On Nov. 10 and 11, Patrick Ryan, SJ, the Laurence J. McGinley Professor of Religion and Society, made that brief document the focus of his fall McGinley lecture.
The document, 1,152 words in length, dedicated 433 words to the Jewish faith but only 133 words to Islam.
“Each section deserves careful analysis; each has a pre-history as well as a post-history with which we are living to the present day,” he said.
Father Ryan said some of the document’s pre-history included a tradition of anti-Semitic bias among Christians that cried out for “authoritative rejection” by the Church.
Father Ryan noted that one passage, in particular, repeated the early Church’s rejection of the teaching of the second-century heretic, Marcion of Sinope, who rejected everything that was Jewish in the Christian tradition. Paraphrasing St. Paul’s teaching that reaffirms God’s continuing love for the Jews, Father Ryan showed how the Council document rejects centuries of anti-Jewish hatred.
“[B]ut as regards election [the Jews]are beloved, for the sake of their ancestors; for the gifts and the calling of God are irrevocable,” Father Ryan quoted from St. Paul’s Letter to the Romans.
“Nineteen centuries of Gentile-Christian hatred of the Jews as enemies of Jesus, himself a Jew, are here clearly renounced,” he said.
Father Ryan noted that the document’s short section on Muslims is not as detailed as the section about Jews.

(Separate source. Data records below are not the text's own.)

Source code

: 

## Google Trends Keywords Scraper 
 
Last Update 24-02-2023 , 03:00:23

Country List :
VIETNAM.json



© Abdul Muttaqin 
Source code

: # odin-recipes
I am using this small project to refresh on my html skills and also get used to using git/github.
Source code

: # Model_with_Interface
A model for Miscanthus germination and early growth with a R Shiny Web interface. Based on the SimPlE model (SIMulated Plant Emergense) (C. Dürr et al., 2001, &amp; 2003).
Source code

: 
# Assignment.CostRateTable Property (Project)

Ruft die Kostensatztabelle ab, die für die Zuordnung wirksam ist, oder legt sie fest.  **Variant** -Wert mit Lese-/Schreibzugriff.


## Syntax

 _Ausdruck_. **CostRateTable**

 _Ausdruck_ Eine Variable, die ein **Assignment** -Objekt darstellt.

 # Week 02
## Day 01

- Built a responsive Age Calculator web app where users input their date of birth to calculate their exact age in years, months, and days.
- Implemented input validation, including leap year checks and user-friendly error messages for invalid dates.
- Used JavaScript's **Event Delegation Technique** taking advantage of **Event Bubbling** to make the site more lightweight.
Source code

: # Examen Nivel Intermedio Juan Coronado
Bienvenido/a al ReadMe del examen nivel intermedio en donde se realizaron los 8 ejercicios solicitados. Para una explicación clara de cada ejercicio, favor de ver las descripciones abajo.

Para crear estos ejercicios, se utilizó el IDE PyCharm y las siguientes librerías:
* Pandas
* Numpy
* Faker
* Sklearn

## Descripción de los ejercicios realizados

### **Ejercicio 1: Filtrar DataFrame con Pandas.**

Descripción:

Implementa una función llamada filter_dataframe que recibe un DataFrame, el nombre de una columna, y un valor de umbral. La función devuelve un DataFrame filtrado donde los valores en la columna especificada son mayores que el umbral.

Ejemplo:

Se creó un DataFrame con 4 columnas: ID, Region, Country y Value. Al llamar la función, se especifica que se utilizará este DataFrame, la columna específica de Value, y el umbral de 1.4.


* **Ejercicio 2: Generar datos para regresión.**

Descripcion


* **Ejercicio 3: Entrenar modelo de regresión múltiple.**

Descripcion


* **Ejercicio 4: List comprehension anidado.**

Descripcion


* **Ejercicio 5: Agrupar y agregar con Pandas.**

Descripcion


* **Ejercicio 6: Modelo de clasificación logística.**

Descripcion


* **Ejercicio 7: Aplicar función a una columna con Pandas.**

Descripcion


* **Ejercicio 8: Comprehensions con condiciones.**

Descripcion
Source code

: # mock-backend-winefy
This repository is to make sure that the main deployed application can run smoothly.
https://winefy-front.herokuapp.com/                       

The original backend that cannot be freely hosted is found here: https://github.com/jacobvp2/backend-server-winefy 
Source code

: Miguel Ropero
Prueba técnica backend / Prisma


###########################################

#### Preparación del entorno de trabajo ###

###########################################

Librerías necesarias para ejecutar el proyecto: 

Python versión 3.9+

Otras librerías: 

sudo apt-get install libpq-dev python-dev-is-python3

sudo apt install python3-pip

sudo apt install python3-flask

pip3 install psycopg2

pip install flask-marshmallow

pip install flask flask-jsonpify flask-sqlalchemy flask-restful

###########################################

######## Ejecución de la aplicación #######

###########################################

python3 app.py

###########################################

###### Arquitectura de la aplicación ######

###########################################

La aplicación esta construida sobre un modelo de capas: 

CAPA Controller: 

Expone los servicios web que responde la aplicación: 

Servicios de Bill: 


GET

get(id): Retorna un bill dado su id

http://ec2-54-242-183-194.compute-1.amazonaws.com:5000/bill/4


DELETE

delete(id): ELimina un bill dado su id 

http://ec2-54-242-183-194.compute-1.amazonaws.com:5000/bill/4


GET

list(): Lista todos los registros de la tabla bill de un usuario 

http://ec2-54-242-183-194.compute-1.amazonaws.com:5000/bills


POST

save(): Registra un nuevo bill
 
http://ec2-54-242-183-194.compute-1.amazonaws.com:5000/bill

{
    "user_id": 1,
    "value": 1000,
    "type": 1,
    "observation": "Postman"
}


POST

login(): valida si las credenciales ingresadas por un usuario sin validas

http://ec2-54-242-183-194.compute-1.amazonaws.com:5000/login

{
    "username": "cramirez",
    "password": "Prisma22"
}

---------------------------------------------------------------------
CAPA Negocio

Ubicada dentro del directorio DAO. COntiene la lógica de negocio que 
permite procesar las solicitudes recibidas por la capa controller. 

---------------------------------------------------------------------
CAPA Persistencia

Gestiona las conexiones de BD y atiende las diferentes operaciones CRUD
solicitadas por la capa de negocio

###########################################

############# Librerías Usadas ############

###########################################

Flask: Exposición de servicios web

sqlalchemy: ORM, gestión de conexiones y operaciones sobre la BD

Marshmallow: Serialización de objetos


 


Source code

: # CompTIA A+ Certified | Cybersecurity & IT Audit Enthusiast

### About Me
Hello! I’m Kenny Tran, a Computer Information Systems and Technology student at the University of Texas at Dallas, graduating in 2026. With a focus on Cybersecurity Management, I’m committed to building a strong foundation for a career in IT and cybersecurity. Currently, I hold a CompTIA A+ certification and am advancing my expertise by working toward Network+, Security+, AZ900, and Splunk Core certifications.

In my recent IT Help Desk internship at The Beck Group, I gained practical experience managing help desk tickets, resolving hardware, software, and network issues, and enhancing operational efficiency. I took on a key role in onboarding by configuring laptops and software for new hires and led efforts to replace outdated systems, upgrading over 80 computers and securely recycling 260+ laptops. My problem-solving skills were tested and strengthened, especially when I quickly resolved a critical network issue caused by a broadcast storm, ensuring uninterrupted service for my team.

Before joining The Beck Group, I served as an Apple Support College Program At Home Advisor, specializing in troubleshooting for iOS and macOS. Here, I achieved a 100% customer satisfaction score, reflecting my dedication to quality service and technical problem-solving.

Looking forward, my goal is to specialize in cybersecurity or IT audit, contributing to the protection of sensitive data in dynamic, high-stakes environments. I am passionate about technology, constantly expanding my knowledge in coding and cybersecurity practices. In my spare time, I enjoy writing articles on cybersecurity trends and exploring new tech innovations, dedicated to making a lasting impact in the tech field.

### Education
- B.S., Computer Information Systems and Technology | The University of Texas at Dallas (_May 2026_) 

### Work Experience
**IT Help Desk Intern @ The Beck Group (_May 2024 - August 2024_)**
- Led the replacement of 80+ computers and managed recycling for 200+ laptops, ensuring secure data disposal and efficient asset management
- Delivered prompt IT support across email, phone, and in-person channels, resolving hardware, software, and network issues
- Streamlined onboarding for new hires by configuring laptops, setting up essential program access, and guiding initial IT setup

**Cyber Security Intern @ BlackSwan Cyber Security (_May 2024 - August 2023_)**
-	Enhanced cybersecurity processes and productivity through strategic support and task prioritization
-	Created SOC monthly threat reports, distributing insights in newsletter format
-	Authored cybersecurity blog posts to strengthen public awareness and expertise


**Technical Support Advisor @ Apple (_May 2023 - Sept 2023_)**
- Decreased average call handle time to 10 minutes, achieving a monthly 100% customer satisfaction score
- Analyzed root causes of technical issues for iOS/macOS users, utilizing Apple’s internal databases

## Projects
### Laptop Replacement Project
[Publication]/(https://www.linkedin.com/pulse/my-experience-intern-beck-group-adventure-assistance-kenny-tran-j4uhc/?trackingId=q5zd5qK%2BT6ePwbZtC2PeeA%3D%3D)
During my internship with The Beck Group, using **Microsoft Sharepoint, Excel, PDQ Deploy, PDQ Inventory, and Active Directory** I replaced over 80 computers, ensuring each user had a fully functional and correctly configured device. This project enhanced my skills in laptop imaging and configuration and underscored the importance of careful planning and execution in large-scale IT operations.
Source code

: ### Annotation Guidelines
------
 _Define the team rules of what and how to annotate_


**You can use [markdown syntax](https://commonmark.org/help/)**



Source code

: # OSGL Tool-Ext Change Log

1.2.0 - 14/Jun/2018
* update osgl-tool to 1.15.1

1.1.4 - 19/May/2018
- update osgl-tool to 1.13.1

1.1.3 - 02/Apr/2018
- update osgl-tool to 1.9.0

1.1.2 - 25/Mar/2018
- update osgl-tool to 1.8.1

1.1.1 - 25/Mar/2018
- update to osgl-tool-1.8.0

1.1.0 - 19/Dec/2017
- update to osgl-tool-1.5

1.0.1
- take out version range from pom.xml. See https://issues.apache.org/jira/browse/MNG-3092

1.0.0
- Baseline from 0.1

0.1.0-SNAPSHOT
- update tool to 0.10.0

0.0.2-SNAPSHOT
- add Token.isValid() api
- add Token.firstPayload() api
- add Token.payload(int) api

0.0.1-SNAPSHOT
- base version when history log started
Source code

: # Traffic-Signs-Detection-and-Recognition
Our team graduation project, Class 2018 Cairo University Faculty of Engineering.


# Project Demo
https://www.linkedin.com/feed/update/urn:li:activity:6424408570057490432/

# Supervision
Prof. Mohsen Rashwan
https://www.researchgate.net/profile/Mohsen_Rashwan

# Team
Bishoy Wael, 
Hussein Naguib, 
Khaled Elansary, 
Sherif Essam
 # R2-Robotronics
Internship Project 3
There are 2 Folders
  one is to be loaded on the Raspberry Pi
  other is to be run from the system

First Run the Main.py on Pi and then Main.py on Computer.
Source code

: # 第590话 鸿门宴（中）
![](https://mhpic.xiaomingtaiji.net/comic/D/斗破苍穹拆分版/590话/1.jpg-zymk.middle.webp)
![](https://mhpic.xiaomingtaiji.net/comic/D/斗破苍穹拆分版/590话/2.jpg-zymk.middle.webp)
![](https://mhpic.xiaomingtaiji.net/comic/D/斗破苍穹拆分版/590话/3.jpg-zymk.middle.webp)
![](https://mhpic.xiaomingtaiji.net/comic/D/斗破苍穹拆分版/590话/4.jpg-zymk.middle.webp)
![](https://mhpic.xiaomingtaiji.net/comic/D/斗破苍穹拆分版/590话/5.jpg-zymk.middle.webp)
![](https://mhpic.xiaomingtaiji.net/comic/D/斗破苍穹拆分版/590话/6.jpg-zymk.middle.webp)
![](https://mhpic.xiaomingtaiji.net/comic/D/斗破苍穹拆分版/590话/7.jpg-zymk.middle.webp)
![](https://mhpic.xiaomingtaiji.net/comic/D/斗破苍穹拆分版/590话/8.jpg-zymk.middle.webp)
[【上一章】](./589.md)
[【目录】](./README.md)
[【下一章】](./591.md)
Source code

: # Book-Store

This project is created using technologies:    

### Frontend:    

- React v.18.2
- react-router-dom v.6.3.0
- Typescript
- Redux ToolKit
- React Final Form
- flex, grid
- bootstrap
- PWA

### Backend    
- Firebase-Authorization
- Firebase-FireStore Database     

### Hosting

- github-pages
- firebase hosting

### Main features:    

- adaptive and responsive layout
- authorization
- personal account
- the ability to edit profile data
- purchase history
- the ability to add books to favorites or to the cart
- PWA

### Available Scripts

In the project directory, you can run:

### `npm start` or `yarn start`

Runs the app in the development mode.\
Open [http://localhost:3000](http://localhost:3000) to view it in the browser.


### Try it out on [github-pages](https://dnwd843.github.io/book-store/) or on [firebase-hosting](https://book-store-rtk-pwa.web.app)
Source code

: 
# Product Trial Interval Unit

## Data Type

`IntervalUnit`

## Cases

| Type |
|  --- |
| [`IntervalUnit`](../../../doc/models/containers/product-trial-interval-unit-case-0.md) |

However, even the statement that the Church “regards Muslims with esteem” is an about-face in Church attitudes, very different from a prayer composed by the papacy just four decades earlier that asked God to “illuminate the minds of those still involved in the darkness of idolatry or of Islamism.”
“The document recognizes the centrality of Abraham to the faith of the Muslims,” he said, but it also acknowledges the long history of tension between Christians and Muslims that reached its apex during the Crusades.
“Nostra aetate, brief as it is, and especially its section on Muslims, marks a starting point for the process of dialogue between Christians and Muslims—perhaps even among Jews, Christians, and Muslims—that must be continued today and tomorrow for the sake of humankind and for the glory of God.”
The McGinley Lecture was followed with responses from Jewish and Muslim perspectives. This year’s Jewish response came from Magda Teter, PhD, the recently appointed Shvidler Professor of Judaic Studies.
Teter said the document represents both tradition and change in a complex way, and should be defined more by what followed it than by its actual content. It became a springboard for new dialogue between Jews and Christians. Still, she said the conciliatory voice was charged with facing down centuries of blame for the death of Christ.
“Jews lived this curse around the world,” she said.
Professor Hussein Rashid, PhD, a faculty member from Hofstra University, shared the Muslim point of view. He said that while Nostra aetate certainly spurred new conversations, it was burdened by a cultural memory that carries hope alongside stigma.
Rashid said he found hope in Pope Francis’ recent visit to the 9/11 memorial, where he said the stigma of the “cultural memory that Muslims are the violent Other” still lingers.
“Yet in listening to the words of Pope Francis spoken there, we understand that he saw the location as a transforming space in our relationship with each other,” said Rashid.
“It is in Pope Francis that we see the embodiment of Nostra aetate . . . the rejection of the worst in us and a commitment to the best in us, inspired by the vision of a more peaceful society, [and]the transformation through acts and a deep listening to each other that is our challenge for the next 50 years.”